* Your task *
Could you reproduce all of the entries below without a single change?

== Material supplied

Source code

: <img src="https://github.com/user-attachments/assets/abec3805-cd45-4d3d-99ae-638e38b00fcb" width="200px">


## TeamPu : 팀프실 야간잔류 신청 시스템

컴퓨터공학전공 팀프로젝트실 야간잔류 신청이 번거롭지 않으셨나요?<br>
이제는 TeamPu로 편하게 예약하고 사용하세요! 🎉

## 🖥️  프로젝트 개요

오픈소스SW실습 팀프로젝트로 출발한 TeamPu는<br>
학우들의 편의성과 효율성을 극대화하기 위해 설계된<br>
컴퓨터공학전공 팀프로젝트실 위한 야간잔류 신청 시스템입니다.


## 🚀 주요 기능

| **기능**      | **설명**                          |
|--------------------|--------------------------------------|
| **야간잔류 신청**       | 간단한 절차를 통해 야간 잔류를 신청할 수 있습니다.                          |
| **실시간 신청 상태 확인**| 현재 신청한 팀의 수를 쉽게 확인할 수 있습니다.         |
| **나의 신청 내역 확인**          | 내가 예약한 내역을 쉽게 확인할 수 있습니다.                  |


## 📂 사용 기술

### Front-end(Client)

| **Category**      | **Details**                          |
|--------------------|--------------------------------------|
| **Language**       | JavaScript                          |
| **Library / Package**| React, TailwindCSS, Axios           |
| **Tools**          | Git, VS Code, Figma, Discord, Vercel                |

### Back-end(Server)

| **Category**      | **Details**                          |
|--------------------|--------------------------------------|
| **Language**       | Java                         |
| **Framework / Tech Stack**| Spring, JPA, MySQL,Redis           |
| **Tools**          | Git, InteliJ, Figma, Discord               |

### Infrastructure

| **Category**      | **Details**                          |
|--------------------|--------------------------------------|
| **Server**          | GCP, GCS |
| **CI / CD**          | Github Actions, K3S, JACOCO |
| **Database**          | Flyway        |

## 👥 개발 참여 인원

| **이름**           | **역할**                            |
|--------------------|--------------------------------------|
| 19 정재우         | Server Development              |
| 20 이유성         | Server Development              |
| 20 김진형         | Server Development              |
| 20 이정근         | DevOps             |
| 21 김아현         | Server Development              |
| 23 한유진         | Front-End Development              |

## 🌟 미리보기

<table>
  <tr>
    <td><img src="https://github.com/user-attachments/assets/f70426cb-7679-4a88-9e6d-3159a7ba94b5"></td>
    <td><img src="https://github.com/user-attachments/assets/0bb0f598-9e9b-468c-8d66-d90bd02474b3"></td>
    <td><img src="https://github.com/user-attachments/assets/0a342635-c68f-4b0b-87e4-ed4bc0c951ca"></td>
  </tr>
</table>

====

* Finished exercise *
Source code

: <img src="https://github.com/user-attachments/assets/abec3805-cd45-4d3d-99ae-638e38b00fcb" width="200px">


## TeamPu : 팀프실 야간잔류 신청 시스템

컴퓨터공학전공 팀프로젝트실 야간잔류 신청이 번거롭지 않으셨나요?<br>
이제는 TeamPu로 편하게 예약하고 사용하세요! 🎉

## 🖥️  프로젝트 개요

오픈소스SW실습 팀프로젝트로 출발한 TeamPu는<br>
학우들의 편의성과 효율성을 극대화하기 위해 설계된<br>
컴퓨터공학전공 팀프로젝트실 위한 야간잔류 신청 시스템입니다.


## 🚀 주요 기능

| **기능**      | **설명**                          |
|--------------------|--------------------------------------|
| **야간잔류 신청**       | 간단한 절차를 통해 야간 잔류를 신청할 수 있습니다.                          |
| **실시간 신청 상태 확인**| 현재 신청한 팀의 수를 쉽게 확인할 수 있습니다.         |
| **나의 신청 내역 확인**          | 내가 예약한 내역을 쉽게 확인할 수 있습니다.                  |


## 📂 사용 기술

### Front-end(Client)

| **Category**      | **Details**                          |
|--------------------|--------------------------------------|
| **Language**       | JavaScript                          |
| **Library / Package**| React, TailwindCSS, Axios           |
| **Tools**          | Git, VS Code, Figma, Discord, Vercel                |

### Back-end(Server)

| **Category**      | **Details**                          |
|--------------------|--------------------------------------|
| **Language**       | Java                         |
| **Framework / Tech Stack**| Spring, JPA, MySQL,Redis           |
| **Tools**          | Git, InteliJ, Figma, Discord               |

### Infrastructure

| **Category**      | **Details**                          |
|--------------------|--------------------------------------|
| **Server**          | GCP, GCS |
| **CI / CD**          | Github Actions, K3S, JACOCO |
| **Database**          | Flyway        |

## 👥 개발 참여 인원

| **이름**           | **역할**                            |
|--------------------|--------------------------------------|
| 19 정재우         | Server Development              |
| 20 이유성         | Server Development              |
| 20 김진형         | Server Development              |
| 20 이정근         | DevOps             |
| 21 김아현         | Server Development              |
| 23 한유진         | Front-End Development              |

## 🌟 미리보기

<table>
  <tr>
    <td><img src="https://github.com/user-attachments/assets/f70426cb-7679-4a88-9e6d-3159a7ba94b5"></td>
    <td><img src="https://github.com/user-attachments/assets/0bb0f598-9e9b-468c-8d66-d90bd02474b3"></td>
    <td><img src="https://github.com/user-attachments/assets/0a342635-c68f-4b0b-87e4-ed4bc0c951ca"></td>
  </tr>
</table>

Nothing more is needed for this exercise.